This past week, a 26 year-old song by Dire Straits became a top-seller in Canada. “Money For Nothing” found itself once again on the charts as people downloaded the song in droves after Canada’s broadcasting content regulator issued a ruling effectively banning airplay of the unedited version of the song. The issue at hand is Mark Knopfler’s use of the word “faggot” three times in the song, which the Canadian Broadcast Standards Council ruled was in violation of their codes of conduct.
The vast majority of people – gay, straight, and otherwise – were perplexed by the ruling, and many of them instantly went to iTunes and paid 99 cents to hear what all of the fuss was about.
Dire Straits hasn’t had a significant hit since the early 90s, and the band broke up in 1995. Today, after years of relative obscurity, they are once again on the charts thanks to the power of a good controversy.
Controversy, in certain circumstances, can be a great thing for a brand.
Throughout the years, Calvin Klein has been the subject of controversy because of their sexually suggestive advertising. Their ads have not only featured revealing and suggestive images, but they have also blurred the lines of age, sexual orientation, and even gender identity. They have consistently been the target of complaints for their ads, yet they continue to be a very successful clothing brand. The complaints only serve to make their brand identity stronger.
Red Bull has been beaten up many times over. In 2009, Red Bull exported from Austria was discoverd to contain trace amounts of cocaine. A 2008 study reported that drinking even one can of Red Bull had negative impact on blood coagulation and raised cardiovascular risks. The drink was even banned in France, Norway, and Denmark, although the bans have since been lifted in Norway and Denmark. Today, despite it all, Red Bull is the most popular energy drink in the world.
On the other hand, the list of brands that have been damaged a great deal by controversy is long. Tiger Woods. British Petroleum. Union Carbide. Gary Glitter. Certainly nothing good can come to any brand that destroy’s the environment (BP), kills people (Union Carbide), lies to people (Tiger Woods), and hurts children (Gary Glitter).
So when does controversy benefit the brand?
1. When the controversy speaks to the brand’s image. Calvin Klein fashions are all about sex, so generating controversy over sexually-suggestive ads is perfectly in-line with the brand’s image. Red Bull is most popular with young, edgy consumers who thrive on danger. Controversy that positions Red Bull as dangerous is perfect for the brand’s image.
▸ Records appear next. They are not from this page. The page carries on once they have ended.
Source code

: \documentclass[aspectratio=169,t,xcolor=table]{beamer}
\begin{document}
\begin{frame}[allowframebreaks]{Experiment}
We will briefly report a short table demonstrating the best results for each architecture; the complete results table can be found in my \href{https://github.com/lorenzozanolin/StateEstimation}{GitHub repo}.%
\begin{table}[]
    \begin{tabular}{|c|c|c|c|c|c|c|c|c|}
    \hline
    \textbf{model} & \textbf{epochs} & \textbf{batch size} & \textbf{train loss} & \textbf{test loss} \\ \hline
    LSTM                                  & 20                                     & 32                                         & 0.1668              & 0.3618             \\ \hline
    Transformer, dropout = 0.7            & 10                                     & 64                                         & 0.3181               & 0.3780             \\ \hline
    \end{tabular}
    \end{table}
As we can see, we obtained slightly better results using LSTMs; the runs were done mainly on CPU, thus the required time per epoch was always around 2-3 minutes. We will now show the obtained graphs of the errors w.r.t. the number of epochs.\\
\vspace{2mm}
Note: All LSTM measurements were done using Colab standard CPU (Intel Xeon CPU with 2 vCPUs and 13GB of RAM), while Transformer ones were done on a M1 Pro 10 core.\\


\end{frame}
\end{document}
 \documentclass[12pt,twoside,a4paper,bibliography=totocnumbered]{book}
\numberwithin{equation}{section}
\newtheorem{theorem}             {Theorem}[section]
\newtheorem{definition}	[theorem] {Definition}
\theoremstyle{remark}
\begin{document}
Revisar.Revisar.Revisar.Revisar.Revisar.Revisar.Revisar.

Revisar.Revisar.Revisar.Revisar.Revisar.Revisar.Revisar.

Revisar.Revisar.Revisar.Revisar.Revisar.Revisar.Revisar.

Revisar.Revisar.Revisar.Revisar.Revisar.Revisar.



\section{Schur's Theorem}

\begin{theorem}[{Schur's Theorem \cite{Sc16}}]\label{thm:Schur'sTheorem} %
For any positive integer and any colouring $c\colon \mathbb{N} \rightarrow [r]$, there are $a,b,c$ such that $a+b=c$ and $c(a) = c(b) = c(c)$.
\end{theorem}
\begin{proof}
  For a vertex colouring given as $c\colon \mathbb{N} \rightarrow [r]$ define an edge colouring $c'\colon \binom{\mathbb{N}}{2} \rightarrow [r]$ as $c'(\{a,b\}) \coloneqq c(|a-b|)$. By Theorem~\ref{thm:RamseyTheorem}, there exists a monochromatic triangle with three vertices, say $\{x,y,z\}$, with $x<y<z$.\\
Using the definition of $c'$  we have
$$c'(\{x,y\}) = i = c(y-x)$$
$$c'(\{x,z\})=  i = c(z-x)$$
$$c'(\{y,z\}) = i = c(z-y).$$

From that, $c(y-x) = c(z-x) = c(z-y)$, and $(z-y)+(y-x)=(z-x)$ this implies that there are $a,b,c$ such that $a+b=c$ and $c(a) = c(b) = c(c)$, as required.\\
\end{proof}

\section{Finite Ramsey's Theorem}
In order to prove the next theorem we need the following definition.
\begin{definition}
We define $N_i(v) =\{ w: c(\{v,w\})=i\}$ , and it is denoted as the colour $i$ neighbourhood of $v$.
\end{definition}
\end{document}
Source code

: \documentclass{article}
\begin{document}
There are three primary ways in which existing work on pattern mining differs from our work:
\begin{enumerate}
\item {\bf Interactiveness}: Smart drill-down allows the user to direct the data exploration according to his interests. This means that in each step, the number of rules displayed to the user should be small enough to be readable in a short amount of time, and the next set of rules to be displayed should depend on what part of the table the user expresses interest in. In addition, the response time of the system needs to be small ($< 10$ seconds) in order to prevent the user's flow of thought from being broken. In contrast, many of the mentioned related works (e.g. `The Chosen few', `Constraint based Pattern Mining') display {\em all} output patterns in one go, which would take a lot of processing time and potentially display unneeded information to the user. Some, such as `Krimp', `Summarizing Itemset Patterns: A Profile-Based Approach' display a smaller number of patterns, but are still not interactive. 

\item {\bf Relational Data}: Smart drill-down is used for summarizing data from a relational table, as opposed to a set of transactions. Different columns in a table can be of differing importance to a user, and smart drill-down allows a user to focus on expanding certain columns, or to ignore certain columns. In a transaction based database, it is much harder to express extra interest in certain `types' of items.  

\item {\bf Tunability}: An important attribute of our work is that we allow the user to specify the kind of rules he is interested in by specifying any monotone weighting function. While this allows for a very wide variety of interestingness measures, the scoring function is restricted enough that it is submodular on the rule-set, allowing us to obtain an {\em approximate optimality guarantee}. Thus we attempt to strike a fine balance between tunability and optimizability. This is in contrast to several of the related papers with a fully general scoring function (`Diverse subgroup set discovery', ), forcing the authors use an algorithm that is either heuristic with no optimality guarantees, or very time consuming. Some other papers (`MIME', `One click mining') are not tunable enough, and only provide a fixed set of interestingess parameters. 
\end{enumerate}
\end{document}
2. When the controversy doesn’t (directly) hurt anyone. The impact of hearing Dire Straits say “faggot” isn’t instantly measurable and is certainly up for debate. Viewing suggestive Calvin Klein ads might be detrimental to someone, but it is impossible to determine who and how. Red Bull has only been indirectly link to deaths such as a 2009 instance where a 21 year-old woman died after drinking four cans of Red Bull. But the drinks were mixed with alcohol, and it was later determined that she had a rare heart condition and epilepsy.
3. When the controversy is temporary. Soon we’ll all forget about “Money For Nothing” again. Calvin Klein ads will be taken down and new ones put up. Some future research will show that Red Bull is safe. For all of these brands, the controversies will come and go and come again. While controversy is good for each of these brands, it cannot be the only thing driving them forward. They can thrive on temporary controversy, but seldom can controversy form a brand’s primary directive.
Controversy, handled properly, can be a great thing for a brand. For the right brand at the right time, it can quickly help build brand identity, create excitement, raise awareness, and move product.